Damals betete man inständig „Unser täglich Brot gib uns heute". Das „Wirtschaftswunder", die Hebung des Lebensstandards, die „Landmüdigkeit" nicht nur der Stadtbewohner, sondern auch der Dörfler und die Industrialisierung der Großmühlen brachte auch das Mühlrad der letzten Mehl-Mühlen zum Stillstand. Diese moderne Entwicklung entwurzelt den Menschen vom heimatlichen Grund und Boden. Einst hielt der Acker mit Saat und Ernte, mit den beimischen Mühlen und Backhäusern unsere Vorfahren fest an der Heimaterde, wodurch die Menschen gesund und stark blieben.

Weiter aber besteht noch die „Müllerversammlung". Ihre Mitglieder sind wie die 7 ehemaligen Standesherren die heutigen „Teichherren". Dazu gehören: die Stadt Ahrweiler, von Ehrenwall, Münchpfahl, Neiss, Reuter und Niemann. Zum Unterschied vom Mittelalter zählen dazu auch die Besitzer der ehemaligen jülich'schen Mühlen im heutigen Neuenahrer Stadtgebiet, die ja vom gleichen Mühlteich gespeist wurden. Neuenahrer Teichherren sind: Floßdorf, Sichmann, Hochgürtel und Diel. Am 3. April 1960 wählte die Müllerversammlung Nikolaus Neiss als Teichmeister, Horst Niemann als seinen Stellvertreter und Schriftführer und Sichmann als Helfer.
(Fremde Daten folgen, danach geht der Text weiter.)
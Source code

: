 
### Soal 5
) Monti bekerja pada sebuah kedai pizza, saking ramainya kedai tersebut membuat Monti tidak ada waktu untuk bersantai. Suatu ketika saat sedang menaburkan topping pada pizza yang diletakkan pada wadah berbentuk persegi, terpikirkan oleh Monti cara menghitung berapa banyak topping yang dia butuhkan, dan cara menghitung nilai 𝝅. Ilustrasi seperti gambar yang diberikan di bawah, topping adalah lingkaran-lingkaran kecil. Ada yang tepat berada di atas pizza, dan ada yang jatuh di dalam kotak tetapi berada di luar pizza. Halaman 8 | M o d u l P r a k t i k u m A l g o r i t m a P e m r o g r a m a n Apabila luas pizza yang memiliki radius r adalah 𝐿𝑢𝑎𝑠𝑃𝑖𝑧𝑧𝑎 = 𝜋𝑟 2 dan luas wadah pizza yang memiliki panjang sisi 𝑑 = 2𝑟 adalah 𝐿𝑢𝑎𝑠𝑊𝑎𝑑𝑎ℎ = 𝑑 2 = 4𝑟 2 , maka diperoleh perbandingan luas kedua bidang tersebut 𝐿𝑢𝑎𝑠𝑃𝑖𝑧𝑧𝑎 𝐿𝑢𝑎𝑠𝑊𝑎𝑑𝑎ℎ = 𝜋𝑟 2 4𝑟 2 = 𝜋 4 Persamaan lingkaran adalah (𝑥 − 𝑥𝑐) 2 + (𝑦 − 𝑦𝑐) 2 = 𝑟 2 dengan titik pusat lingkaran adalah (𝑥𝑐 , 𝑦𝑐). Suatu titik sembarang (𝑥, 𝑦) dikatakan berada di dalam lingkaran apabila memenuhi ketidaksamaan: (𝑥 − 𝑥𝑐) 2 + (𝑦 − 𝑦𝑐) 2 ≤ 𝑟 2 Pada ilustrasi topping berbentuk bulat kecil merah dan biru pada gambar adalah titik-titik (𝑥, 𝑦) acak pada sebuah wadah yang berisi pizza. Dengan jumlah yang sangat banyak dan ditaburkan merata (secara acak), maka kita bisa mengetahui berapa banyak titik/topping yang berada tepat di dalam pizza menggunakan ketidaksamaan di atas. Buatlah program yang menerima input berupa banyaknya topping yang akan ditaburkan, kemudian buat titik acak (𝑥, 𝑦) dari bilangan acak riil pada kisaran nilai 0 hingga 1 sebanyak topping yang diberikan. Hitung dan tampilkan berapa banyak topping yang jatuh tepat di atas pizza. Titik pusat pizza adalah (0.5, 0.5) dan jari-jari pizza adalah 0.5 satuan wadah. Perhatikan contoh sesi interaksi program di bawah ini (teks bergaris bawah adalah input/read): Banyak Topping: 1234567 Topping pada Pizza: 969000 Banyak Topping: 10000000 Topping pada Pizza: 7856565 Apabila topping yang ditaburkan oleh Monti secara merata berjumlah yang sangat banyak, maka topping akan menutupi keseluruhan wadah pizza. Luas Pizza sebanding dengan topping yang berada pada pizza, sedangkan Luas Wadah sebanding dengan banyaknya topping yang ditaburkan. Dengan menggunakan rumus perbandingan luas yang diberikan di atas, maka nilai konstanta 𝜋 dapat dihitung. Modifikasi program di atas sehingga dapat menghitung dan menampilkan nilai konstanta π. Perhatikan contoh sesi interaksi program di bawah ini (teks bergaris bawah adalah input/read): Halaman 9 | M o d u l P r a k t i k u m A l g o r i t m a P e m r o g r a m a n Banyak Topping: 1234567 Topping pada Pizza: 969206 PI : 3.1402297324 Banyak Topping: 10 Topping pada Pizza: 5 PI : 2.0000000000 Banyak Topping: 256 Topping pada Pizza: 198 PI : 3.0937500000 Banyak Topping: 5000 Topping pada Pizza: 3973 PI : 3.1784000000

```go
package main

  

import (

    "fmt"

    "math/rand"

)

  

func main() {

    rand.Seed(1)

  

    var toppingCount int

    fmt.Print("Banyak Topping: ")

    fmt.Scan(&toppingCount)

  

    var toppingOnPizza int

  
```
Da der Teich immer wieder gereinigt und ausgebessert "werden muß, so übersteigt bei unseren „Teichherren" die Bürde die Würde.

Weiter aber lebt die Mühlenromantik in Mühlensagen, Mülleranekdoten und Volksliedern, z. B. „In einem kühlen Grunde, da geht ein Mühlenrad", „Dort unten in der Mühle saß ich in süßer Ruh". Auch bei Abzählreimen unserer Kinder spielt Müllers Esel noch immer eine Rolle.